### What the task requires
Line by line, the data below should be set down unchanged, with images excluded.

Available data START

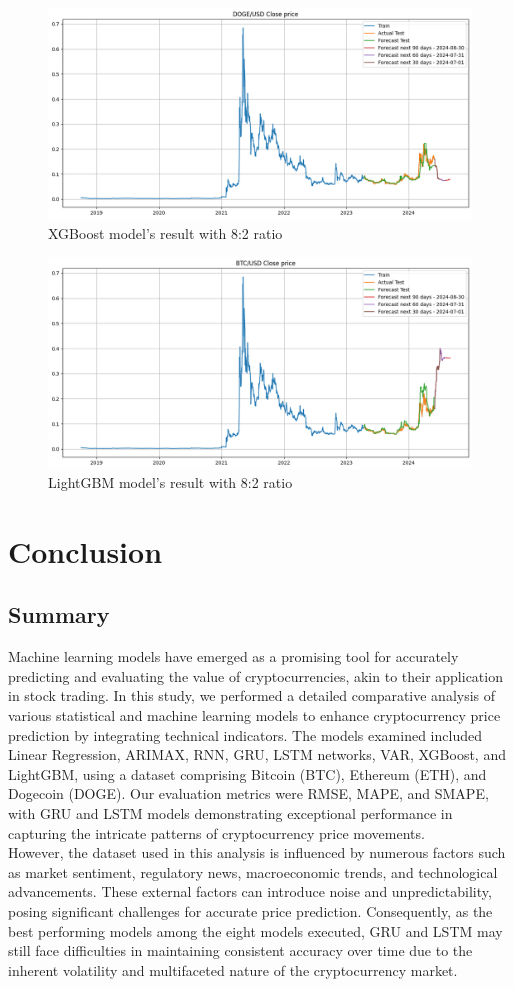 \documentclass{ieeeojies}
\begin{document}
\begin{figure}[H]
    \centering 
    \includegraphics[width=0.8\linewidth]{./././visualize/XGBoost/DOGE-80-20.png} 
    \caption{XGBoost model’s result with 8:2 ratio}
    \label{fig:35}
\end{figure}
\begin{figure}[H]
    \centering 
    \includegraphics[width=0.8\linewidth]{./././visualize/LightGBM/DOGE-80-20.png} 
    \caption{LightGBM model’s result with 8:2 ratio}
    \label{fig:36}
\end{figure}
\section{Conclusion}
\subsection{Summary}
Machine learning models have emerged as a promising tool for accurately predicting and evaluating the value of cryptocurrencies, akin to their application in stock trading. In this study, we performed a detailed comparative analysis of various statistical and machine learning models to enhance cryptocurrency price prediction by integrating technical indicators. The models examined included Linear Regression, ARIMAX, RNN, GRU, LSTM networks, VAR, XGBoost, and LightGBM, using a dataset comprising Bitcoin (BTC), Ethereum (ETH), and Dogecoin (DOGE). Our evaluation metrics were RMSE, MAPE, and SMAPE, with GRU and LSTM models demonstrating exceptional performance in capturing the intricate patterns of cryptocurrency price movements.\\
However, the dataset used in this analysis is influenced by numerous factors such as market sentiment, regulatory news, macroeconomic trends, and technological advancements. These external factors can introduce noise and unpredictability, posing significant challenges for accurate price prediction. Consequently, as the best performing models among the eight models executed, GRU and LSTM may still face difficulties in maintaining consistent accuracy over time due to the inherent volatility and multifaceted nature of the cryptocurrency market.
\end{document}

Available data END

### Solution to this exercise
 \documentclass{ieeeojies}
\begin{document}
\begin{figure}[H]
    \centering 
    \includegraphics[width=0.8\linewidth]{./././visualize/XGBoost/DOGE-80-20.png} 
    \caption{XGBoost model’s result with 8:2 ratio}
    \label{fig:35}
\end{figure}
\begin{figure}[H]
    \centering 
    \includegraphics[width=0.8\linewidth]{./././visualize/LightGBM/DOGE-80-20.png} 
    \caption{LightGBM model’s result with 8:2 ratio}
    \label{fig:36}
\end{figure}
\section{Conclusion}
\subsection{Summary}
Machine learning models have emerged as a promising tool for accurately predicting and evaluating the value of cryptocurrencies, akin to their application in stock trading. In this study, we performed a detailed comparative analysis of various statistical and machine learning models to enhance cryptocurrency price prediction by integrating technical indicators. The models examined included Linear Regression, ARIMAX, RNN, GRU, LSTM networks, VAR, XGBoost, and LightGBM, using a dataset comprising Bitcoin (BTC), Ethereum (ETH), and Dogecoin (DOGE). Our evaluation metrics were RMSE, MAPE, and SMAPE, with GRU and LSTM models demonstrating exceptional performance in capturing the intricate patterns of cryptocurrency price movements.\\
However, the dataset used in this analysis is influenced by numerous factors such as market sentiment, regulatory news, macroeconomic trends, and technological advancements. These external factors can introduce noise and unpredictability, posing significant challenges for accurate price prediction. Consequently, as the best performing models among the eight models executed, GRU and LSTM may still face difficulties in maintaining consistent accuracy over time due to the inherent volatility and multifaceted nature of the cryptocurrency market.
\end{document}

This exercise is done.